**Records for the exercise:**
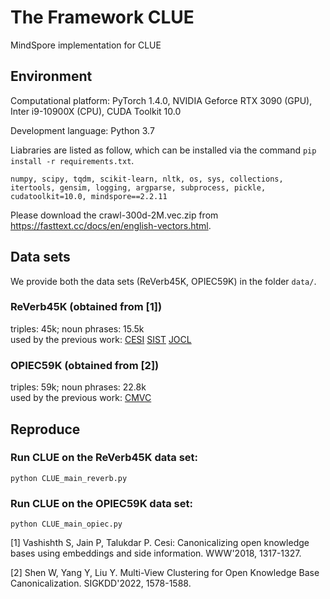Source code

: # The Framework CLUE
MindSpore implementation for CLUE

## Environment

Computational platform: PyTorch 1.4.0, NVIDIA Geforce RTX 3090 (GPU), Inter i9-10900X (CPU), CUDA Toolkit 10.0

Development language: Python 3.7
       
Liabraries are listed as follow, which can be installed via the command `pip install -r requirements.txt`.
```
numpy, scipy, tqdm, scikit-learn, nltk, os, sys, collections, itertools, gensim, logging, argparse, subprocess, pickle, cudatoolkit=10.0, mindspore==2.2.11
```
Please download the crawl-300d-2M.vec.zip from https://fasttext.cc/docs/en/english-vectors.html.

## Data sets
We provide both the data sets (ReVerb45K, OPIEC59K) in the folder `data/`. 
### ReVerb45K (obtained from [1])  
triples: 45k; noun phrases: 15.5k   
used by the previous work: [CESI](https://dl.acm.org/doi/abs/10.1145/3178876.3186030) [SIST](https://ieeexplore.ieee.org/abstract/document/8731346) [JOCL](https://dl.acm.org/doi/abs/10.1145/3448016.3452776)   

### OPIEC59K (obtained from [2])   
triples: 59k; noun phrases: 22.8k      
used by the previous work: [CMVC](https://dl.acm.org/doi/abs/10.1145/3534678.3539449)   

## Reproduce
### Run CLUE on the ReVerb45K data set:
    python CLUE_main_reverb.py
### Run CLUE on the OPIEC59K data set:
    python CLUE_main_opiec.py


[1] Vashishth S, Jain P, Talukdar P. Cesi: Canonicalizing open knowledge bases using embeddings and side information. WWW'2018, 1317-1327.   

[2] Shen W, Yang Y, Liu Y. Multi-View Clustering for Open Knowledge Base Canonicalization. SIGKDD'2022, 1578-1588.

* * *

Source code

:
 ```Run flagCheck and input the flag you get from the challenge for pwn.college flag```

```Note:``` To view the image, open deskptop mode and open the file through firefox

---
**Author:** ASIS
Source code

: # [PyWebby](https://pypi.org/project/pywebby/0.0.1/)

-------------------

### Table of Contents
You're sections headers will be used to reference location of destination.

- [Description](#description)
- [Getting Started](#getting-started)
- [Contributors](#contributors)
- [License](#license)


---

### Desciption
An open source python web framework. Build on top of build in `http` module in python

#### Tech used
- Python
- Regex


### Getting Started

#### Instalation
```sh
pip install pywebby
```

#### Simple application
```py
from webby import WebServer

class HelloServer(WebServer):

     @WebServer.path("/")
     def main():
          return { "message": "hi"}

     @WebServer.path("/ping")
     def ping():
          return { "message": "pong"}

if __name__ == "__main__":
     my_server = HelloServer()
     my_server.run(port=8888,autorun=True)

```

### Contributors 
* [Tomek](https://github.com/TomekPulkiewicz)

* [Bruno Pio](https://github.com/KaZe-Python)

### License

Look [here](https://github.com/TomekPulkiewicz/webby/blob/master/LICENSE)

---

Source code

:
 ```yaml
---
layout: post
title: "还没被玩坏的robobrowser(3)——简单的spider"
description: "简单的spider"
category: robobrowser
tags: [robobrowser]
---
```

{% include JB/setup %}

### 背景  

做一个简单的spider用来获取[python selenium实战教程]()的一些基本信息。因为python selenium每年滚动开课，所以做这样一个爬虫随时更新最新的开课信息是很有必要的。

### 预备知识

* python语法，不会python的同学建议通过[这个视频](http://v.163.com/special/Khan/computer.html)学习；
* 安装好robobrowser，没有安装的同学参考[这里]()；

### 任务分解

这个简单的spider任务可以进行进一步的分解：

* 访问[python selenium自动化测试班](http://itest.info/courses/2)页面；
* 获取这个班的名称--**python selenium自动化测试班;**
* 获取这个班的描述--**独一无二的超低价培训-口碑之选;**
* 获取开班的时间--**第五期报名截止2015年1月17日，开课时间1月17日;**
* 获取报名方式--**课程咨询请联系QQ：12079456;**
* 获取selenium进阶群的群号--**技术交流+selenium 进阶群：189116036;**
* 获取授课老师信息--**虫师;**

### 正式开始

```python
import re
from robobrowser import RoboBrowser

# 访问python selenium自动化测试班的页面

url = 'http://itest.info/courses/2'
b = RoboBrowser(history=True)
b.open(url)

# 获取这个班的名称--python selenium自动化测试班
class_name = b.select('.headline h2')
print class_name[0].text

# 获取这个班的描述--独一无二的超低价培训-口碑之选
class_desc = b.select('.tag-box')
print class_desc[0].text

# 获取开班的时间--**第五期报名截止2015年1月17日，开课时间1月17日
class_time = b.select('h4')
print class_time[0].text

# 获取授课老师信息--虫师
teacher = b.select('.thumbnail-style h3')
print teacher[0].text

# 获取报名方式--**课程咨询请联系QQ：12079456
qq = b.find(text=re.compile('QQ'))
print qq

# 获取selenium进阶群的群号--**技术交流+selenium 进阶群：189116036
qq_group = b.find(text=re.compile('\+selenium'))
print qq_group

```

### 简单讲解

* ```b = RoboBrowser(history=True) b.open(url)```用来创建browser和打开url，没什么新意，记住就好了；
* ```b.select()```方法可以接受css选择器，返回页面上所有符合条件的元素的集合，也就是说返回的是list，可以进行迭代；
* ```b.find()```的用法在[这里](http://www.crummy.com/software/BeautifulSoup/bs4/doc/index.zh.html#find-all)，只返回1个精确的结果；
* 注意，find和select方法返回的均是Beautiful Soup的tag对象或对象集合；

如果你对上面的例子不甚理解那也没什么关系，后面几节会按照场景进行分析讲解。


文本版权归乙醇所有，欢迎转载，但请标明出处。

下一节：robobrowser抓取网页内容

**Required action:** Each line of the data that holds the word "compile" should be copied.

**Answer box:**
qq = b.find(text=re.compile('QQ'))
qq_group = b.find(text=re.compile('\+selenium'))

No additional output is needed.